**Task directions:**
Print, exactly as written, the line containing "2. Create your" and every line after it, ending with the final line of the data below.

**Given information:**
▬▬▬▬▬▬▬▬▬▬

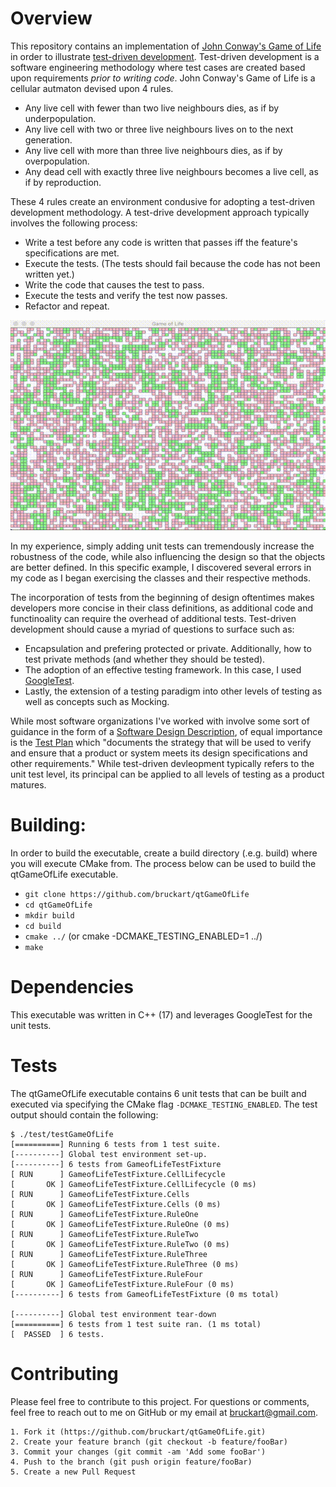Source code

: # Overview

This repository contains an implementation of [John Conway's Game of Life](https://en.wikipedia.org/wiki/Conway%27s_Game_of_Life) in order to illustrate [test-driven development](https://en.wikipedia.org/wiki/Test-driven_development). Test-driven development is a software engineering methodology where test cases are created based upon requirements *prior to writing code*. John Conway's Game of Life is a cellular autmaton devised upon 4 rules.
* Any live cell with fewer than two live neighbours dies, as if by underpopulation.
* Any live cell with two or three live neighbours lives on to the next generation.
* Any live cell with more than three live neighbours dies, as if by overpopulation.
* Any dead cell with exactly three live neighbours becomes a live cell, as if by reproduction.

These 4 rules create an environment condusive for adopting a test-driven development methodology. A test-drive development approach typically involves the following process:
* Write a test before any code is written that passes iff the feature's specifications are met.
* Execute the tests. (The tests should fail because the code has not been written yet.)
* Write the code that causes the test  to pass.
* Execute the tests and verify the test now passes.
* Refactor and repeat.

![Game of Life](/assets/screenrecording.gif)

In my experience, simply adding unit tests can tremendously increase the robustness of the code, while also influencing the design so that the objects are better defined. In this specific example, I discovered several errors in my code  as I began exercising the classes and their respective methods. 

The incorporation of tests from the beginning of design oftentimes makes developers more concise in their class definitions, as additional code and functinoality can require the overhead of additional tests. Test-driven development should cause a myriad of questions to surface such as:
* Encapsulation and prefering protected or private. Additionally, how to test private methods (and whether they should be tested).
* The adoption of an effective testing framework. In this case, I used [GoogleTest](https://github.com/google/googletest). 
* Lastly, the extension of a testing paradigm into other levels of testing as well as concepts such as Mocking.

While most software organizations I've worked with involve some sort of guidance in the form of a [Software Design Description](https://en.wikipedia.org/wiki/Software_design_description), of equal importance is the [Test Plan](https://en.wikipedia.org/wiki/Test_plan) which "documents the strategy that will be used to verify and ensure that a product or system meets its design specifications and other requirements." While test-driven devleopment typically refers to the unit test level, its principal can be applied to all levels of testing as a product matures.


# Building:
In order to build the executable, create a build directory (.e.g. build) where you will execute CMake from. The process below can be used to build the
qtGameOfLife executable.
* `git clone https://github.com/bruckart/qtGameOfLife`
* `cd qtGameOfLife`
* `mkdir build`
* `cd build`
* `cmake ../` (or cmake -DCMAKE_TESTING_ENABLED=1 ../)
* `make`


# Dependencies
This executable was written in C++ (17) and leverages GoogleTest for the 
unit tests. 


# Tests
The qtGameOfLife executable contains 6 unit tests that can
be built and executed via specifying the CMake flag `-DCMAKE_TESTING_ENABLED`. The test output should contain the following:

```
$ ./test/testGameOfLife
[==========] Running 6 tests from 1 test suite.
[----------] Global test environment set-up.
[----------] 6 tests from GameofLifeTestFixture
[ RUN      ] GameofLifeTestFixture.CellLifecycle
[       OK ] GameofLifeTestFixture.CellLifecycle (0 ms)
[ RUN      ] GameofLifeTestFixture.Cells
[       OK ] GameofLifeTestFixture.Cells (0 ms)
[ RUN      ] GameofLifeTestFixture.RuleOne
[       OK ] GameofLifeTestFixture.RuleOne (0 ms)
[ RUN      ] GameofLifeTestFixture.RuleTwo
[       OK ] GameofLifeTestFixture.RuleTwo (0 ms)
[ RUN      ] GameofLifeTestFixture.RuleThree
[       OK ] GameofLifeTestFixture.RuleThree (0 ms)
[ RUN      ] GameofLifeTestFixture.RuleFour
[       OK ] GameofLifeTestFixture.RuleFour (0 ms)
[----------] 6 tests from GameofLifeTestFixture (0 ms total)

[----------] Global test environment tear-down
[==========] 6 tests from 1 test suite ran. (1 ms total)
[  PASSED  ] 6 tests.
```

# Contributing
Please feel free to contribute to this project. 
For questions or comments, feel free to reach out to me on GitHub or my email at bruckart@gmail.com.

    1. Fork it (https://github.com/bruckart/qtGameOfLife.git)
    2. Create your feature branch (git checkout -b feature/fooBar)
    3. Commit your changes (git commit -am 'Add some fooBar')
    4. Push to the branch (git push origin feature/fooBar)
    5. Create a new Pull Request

▬▬▬▬▬▬▬▬▬▬

**Problem solution:**
    2. Create your feature branch (git checkout -b feature/fooBar)
    3. Commit your changes (git commit -am 'Add some fooBar')
    4. Push to the branch (git push origin feature/fooBar)
    5. Create a new Pull Request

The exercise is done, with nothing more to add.